*WHAT TO WORK ON*: Search term "githubusercontent": copy each line of the data containing it.

*SUPPLIED DATA*:
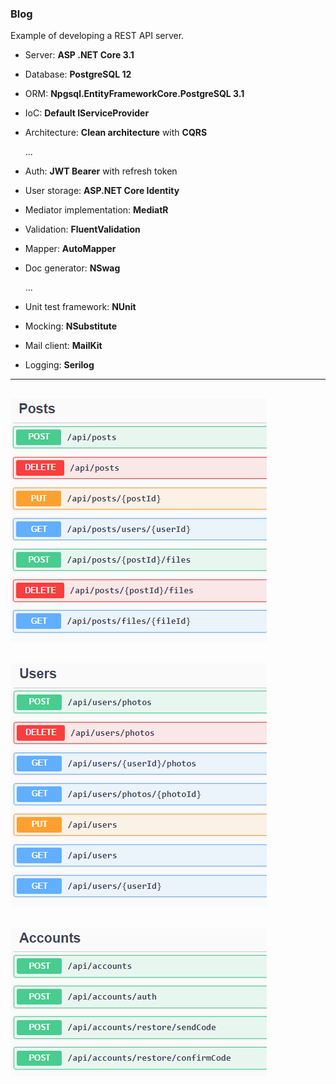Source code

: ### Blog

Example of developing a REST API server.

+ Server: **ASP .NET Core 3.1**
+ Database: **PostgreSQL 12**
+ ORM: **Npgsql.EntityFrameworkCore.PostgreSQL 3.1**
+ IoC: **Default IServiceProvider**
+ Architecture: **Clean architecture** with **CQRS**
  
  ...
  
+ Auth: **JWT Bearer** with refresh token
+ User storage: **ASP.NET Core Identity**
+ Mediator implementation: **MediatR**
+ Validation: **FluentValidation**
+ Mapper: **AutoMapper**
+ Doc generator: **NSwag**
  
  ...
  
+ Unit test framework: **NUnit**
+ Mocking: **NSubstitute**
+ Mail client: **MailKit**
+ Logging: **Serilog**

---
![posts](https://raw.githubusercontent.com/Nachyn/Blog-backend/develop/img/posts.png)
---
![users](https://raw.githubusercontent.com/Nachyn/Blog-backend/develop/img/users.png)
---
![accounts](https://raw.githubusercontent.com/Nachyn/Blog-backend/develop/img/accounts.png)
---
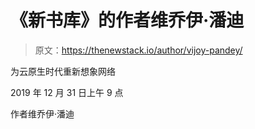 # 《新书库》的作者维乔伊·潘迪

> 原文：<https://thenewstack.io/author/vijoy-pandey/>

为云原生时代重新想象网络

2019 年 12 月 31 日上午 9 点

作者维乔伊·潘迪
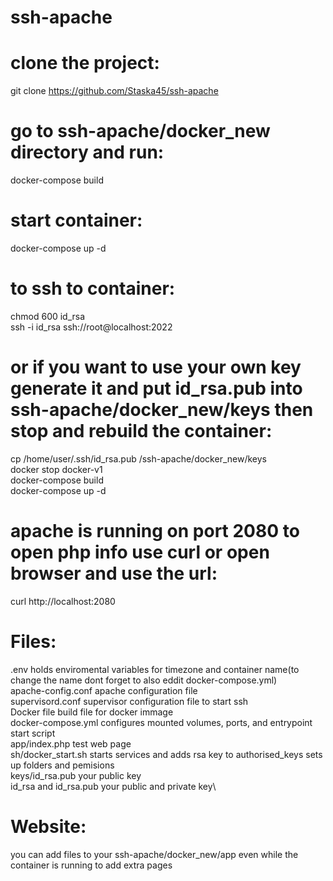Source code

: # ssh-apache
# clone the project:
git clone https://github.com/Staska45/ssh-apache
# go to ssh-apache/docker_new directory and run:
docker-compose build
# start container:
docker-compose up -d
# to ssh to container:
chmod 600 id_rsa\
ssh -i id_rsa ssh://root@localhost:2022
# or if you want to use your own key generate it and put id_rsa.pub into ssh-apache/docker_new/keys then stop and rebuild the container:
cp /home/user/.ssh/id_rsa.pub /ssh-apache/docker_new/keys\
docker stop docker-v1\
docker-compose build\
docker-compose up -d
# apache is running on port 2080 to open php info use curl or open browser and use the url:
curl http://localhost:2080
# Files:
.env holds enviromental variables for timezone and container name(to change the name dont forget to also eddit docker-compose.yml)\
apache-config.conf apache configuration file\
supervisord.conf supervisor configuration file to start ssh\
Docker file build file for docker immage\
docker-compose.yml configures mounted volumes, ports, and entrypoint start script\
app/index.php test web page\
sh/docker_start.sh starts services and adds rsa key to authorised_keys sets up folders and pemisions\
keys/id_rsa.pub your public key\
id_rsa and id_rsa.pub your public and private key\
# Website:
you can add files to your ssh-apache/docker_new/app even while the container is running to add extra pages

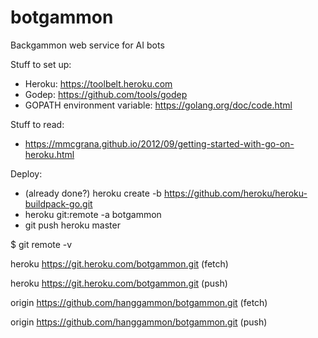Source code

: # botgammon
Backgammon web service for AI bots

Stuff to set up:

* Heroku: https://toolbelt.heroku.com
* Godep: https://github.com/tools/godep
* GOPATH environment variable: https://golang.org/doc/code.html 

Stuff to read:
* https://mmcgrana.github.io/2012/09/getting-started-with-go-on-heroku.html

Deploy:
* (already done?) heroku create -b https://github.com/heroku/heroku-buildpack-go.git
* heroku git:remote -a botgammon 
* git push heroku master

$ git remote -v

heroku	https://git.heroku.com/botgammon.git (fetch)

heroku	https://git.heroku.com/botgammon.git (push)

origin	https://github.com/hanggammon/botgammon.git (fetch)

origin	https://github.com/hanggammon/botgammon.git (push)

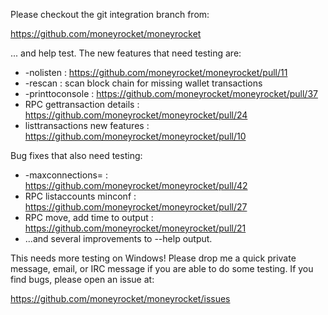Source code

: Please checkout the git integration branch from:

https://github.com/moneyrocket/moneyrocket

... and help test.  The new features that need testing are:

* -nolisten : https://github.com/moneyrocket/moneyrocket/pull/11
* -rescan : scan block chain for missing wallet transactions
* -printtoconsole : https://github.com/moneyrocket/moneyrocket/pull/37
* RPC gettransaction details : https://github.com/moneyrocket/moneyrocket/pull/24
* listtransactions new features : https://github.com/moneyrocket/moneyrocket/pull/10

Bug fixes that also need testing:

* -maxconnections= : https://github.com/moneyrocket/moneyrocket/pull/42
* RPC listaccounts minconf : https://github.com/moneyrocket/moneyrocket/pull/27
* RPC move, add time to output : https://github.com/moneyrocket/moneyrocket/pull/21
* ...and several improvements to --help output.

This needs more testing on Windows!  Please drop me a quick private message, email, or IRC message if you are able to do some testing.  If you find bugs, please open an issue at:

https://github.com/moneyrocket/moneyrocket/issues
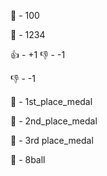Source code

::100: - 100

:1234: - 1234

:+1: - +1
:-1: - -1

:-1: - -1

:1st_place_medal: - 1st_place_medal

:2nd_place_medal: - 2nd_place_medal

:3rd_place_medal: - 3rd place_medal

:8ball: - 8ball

*ANSWER TO THIS PROBLEM*:
![posts](https://raw.githubusercontent.com/Nachyn/Blog-backend/develop/img/posts.png)
![users](https://raw.githubusercontent.com/Nachyn/Blog-backend/develop/img/users.png)
![accounts](https://raw.githubusercontent.com/Nachyn/Blog-backend/develop/img/accounts.png)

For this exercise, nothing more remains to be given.